[Data provided — start]
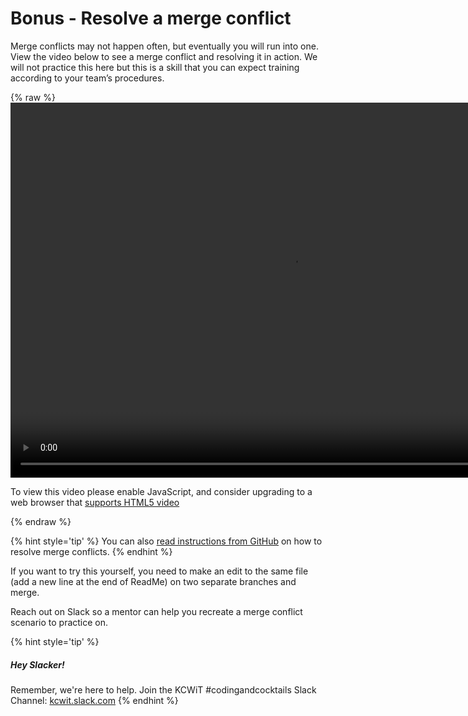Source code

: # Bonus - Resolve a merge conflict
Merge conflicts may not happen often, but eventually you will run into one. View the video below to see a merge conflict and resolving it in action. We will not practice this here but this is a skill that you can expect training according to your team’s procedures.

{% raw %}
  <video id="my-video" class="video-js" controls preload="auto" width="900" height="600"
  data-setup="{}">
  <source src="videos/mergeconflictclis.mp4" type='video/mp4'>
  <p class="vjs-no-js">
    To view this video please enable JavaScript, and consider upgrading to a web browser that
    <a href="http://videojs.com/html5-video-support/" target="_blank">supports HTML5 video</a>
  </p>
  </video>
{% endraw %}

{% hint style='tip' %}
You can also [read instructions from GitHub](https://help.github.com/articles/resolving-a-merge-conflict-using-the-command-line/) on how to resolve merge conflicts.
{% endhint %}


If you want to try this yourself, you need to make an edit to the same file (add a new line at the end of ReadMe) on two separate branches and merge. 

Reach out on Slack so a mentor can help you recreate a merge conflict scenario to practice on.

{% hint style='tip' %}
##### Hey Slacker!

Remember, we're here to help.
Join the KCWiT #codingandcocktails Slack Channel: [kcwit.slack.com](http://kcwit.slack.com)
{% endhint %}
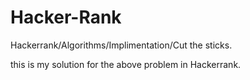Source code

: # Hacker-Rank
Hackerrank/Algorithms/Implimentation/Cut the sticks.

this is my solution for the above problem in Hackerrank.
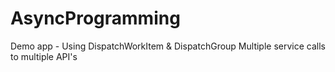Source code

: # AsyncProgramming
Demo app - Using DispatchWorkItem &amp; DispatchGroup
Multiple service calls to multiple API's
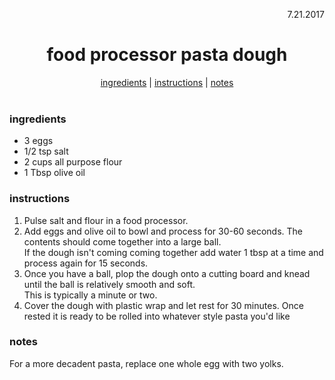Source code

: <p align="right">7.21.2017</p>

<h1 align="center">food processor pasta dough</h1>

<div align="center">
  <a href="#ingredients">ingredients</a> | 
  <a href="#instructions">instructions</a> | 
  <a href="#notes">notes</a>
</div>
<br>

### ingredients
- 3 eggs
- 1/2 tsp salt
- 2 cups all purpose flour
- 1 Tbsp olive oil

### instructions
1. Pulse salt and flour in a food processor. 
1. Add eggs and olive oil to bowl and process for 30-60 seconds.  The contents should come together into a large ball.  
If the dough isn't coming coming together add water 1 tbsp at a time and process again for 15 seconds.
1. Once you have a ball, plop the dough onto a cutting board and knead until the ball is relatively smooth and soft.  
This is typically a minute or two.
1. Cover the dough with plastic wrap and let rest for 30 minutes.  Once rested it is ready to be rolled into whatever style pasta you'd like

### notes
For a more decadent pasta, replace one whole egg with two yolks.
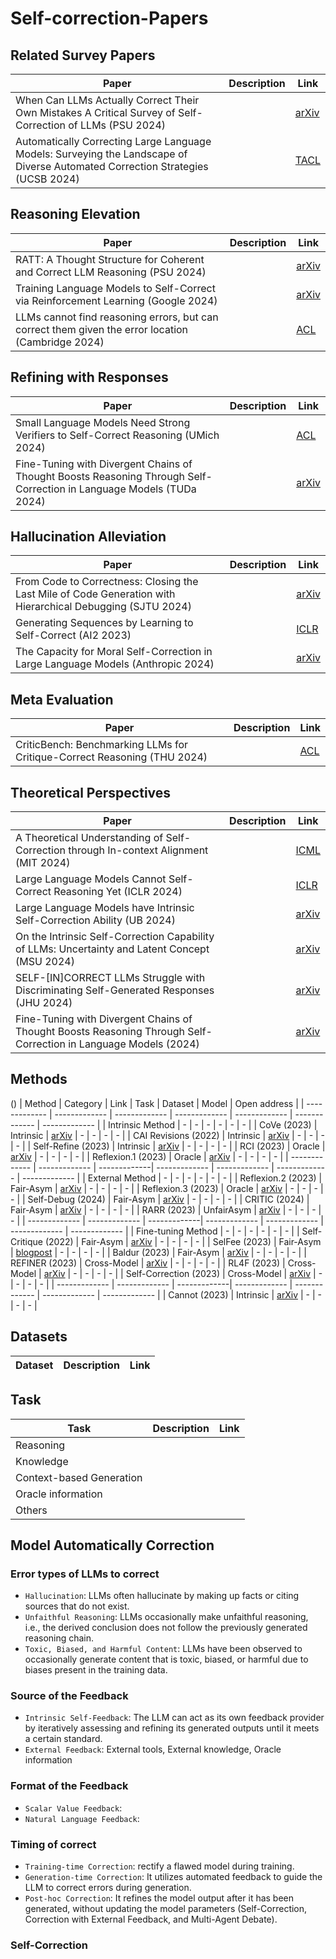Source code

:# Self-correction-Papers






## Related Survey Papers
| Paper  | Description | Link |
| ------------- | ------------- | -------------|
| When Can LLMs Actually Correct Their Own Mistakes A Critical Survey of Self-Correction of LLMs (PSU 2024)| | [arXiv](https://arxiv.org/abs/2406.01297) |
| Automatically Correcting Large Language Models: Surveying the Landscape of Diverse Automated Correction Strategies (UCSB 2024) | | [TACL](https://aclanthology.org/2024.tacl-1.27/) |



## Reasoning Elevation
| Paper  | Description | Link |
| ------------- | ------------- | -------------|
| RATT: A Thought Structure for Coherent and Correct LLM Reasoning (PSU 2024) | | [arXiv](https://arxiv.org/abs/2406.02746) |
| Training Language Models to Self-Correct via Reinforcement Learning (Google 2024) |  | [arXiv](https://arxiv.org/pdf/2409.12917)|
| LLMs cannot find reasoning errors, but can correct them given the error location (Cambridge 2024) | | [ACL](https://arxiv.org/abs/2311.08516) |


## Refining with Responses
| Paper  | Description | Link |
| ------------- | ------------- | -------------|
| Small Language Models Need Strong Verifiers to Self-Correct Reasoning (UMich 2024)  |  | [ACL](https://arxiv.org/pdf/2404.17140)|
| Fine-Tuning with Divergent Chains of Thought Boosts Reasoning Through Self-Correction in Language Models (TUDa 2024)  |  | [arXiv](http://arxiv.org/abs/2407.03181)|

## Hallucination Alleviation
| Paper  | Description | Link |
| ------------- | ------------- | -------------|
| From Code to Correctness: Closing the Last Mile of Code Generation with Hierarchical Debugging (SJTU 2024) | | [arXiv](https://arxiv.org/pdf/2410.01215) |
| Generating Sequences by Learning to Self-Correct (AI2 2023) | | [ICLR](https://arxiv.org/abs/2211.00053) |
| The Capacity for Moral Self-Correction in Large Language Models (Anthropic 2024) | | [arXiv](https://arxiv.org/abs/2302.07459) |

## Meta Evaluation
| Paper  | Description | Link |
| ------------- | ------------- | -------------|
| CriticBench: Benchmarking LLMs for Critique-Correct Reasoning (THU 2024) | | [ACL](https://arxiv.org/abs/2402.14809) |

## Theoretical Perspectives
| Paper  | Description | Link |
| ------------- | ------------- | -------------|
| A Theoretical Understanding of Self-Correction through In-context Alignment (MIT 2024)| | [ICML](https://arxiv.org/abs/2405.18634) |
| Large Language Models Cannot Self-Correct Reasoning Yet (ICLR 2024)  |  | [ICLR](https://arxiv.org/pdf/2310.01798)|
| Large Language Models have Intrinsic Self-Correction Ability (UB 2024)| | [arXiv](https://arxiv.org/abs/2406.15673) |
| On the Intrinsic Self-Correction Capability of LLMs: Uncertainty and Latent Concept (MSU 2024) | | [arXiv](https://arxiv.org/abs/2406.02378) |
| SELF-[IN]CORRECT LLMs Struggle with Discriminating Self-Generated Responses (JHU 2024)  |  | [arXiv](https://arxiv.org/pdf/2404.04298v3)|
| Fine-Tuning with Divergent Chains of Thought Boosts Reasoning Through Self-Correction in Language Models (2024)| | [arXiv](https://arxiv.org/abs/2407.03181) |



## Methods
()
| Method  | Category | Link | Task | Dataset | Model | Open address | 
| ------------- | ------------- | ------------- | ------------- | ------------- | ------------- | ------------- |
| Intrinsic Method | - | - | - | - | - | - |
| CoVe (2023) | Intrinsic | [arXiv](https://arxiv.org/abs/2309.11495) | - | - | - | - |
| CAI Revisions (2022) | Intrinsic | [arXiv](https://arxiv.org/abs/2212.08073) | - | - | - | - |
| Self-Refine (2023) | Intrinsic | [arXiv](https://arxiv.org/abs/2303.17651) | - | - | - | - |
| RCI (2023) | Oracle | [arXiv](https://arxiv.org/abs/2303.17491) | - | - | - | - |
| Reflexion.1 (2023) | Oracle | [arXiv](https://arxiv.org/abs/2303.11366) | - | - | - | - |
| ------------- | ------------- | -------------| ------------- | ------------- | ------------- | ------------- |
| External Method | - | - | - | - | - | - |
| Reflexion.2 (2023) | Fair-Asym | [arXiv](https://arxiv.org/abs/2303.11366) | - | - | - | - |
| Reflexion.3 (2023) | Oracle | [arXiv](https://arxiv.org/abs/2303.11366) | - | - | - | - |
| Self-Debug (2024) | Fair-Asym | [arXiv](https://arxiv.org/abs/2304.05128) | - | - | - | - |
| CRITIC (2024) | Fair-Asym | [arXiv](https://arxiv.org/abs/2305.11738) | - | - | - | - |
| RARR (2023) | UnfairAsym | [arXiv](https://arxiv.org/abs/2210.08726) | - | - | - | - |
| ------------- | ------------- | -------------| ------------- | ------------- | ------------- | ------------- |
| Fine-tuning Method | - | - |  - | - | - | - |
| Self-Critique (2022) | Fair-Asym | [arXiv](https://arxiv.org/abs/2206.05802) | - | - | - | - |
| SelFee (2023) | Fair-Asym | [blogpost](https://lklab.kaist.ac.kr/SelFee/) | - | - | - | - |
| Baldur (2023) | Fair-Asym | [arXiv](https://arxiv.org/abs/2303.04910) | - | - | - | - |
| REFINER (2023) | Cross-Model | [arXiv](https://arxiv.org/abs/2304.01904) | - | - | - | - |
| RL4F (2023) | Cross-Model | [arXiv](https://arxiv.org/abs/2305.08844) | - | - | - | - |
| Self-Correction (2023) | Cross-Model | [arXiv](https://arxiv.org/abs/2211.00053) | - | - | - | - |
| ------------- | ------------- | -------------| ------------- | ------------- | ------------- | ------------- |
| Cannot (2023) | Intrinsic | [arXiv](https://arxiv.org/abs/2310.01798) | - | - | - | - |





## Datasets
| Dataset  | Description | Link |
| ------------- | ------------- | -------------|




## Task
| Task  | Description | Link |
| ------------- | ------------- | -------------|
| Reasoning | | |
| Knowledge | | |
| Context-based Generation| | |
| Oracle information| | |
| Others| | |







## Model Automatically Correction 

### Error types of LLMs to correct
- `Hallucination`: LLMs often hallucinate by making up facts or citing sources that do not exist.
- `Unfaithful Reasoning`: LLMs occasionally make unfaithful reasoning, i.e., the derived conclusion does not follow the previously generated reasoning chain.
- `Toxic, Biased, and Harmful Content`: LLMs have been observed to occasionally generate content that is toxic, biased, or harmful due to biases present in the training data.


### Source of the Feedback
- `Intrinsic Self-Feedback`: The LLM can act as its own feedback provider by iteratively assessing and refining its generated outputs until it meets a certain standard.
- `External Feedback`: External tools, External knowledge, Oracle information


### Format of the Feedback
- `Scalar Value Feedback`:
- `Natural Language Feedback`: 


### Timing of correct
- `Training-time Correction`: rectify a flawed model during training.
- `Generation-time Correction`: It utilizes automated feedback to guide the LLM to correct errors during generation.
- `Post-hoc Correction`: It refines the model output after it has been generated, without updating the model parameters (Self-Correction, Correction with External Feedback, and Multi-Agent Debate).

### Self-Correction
[Data provided — finish]
- **What to produce**: Your reply is to repeat, unchanged, the lines above running from the one with "REFINER (2023) |" up to and including the one with "Self-Correction (2023) |".

- **Answer space**:
| REFINER (2023) | Cross-Model | [arXiv](https://arxiv.org/abs/2304.01904) | - | - | - | - |
| RL4F (2023) | Cross-Model | [arXiv](https://arxiv.org/abs/2305.08844) | - | - | - | - |
| Self-Correction (2023) | Cross-Model | [arXiv](https://arxiv.org/abs/2211.00053) | - | - | - | - |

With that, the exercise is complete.